◆ Problem to solve: Search the entries below for the word "복잡도는" and copy every line where it appears.

(Records from a collection)
+ + + + + + +

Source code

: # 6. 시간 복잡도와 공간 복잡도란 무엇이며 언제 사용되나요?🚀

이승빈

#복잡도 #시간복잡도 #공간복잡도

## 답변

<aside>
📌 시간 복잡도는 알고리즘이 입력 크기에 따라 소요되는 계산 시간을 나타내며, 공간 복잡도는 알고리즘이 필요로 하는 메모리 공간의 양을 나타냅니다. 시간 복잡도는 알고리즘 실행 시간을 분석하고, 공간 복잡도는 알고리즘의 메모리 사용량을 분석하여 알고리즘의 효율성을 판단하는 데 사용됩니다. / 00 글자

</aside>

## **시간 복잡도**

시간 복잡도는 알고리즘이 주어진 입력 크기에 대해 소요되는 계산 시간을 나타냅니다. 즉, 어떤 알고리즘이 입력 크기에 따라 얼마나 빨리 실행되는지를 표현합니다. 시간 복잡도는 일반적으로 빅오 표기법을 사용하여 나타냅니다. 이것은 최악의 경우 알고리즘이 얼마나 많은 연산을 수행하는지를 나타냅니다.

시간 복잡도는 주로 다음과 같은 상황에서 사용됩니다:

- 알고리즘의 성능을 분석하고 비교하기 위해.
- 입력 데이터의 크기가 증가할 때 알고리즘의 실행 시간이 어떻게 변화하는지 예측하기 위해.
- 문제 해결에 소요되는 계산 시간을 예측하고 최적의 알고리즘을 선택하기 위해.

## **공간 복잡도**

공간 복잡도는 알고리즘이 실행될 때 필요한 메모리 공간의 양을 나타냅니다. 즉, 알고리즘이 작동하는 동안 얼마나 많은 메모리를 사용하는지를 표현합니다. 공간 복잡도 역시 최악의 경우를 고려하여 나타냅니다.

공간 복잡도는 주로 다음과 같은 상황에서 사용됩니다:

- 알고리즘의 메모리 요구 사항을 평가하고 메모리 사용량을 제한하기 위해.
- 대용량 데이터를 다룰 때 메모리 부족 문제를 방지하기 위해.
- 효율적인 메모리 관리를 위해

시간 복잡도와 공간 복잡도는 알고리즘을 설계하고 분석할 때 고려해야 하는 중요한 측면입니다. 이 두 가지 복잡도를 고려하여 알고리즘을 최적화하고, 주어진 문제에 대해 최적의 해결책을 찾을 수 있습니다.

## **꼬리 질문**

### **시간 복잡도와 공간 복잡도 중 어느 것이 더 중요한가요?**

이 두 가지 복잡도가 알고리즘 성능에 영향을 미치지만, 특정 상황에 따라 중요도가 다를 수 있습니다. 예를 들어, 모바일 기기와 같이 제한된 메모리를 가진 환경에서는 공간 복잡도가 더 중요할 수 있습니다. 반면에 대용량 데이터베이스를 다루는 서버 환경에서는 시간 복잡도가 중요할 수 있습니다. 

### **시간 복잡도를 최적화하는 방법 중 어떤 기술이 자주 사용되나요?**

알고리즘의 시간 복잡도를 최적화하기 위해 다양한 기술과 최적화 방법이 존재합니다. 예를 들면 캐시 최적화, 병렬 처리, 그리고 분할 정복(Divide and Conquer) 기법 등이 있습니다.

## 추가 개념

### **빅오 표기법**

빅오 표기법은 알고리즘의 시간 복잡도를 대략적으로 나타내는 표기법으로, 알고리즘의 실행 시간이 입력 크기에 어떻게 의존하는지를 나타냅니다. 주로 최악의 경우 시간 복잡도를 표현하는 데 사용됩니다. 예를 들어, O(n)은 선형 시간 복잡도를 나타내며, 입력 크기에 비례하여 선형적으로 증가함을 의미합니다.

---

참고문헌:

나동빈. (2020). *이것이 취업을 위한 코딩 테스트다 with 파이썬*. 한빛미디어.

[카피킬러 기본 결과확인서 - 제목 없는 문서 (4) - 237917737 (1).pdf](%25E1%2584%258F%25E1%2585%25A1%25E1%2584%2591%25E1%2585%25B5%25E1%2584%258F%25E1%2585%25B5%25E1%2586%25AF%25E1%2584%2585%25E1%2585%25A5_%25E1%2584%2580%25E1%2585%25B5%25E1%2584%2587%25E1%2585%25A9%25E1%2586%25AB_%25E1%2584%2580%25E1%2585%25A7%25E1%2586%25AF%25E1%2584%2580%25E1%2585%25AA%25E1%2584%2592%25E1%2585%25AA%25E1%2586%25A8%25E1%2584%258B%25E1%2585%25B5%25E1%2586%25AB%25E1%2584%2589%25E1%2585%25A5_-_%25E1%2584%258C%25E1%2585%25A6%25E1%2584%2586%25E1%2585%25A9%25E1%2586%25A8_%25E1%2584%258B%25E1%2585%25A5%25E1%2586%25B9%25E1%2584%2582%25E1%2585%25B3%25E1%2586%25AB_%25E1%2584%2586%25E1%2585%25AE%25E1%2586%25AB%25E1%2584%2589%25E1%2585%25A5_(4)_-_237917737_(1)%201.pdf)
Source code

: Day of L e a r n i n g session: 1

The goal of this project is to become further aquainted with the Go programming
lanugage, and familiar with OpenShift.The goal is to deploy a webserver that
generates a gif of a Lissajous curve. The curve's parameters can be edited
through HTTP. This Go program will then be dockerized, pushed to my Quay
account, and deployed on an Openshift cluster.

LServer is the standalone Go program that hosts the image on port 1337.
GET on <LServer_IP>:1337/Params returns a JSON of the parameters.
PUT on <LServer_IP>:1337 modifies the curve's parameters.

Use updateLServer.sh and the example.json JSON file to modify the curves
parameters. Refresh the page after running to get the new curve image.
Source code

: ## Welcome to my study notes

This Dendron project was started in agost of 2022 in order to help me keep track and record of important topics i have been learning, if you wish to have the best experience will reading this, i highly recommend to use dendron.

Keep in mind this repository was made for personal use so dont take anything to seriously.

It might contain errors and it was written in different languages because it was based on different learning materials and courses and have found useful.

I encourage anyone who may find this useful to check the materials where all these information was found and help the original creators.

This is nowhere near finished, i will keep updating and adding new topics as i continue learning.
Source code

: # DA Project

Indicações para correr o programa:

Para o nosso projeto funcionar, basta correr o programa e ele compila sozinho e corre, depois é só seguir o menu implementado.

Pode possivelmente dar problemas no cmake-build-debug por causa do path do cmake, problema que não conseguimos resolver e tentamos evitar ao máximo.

+ + + + + + +

◆ Response to the task:
📌 시간 복잡도는 알고리즘이 입력 크기에 따라 소요되는 계산 시간을 나타내며, 공간 복잡도는 알고리즘이 필요로 하는 메모리 공간의 양을 나타냅니다. 시간 복잡도는 알고리즘 실행 시간을 분석하고, 공간 복잡도는 알고리즘의 메모리 사용량을 분석하여 알고리즘의 효율성을 판단하는 데 사용됩니다. / 00 글자
시간 복잡도는 알고리즘이 주어진 입력 크기에 대해 소요되는 계산 시간을 나타냅니다. 즉, 어떤 알고리즘이 입력 크기에 따라 얼마나 빨리 실행되는지를 표현합니다. 시간 복잡도는 일반적으로 빅오 표기법을 사용하여 나타냅니다. 이것은 최악의 경우 알고리즘이 얼마나 많은 연산을 수행하는지를 나타냅니다.
시간 복잡도는 주로 다음과 같은 상황에서 사용됩니다:
공간 복잡도는 알고리즘이 실행될 때 필요한 메모리 공간의 양을 나타냅니다. 즉, 알고리즘이 작동하는 동안 얼마나 많은 메모리를 사용하는지를 표현합니다. 공간 복잡도 역시 최악의 경우를 고려하여 나타냅니다.
공간 복잡도는 주로 다음과 같은 상황에서 사용됩니다:
시간 복잡도와 공간 복잡도는 알고리즘을 설계하고 분석할 때 고려해야 하는 중요한 측면입니다. 이 두 가지 복잡도를 고려하여 알고리즘을 최적화하고, 주어진 문제에 대해 최적의 해결책을 찾을 수 있습니다.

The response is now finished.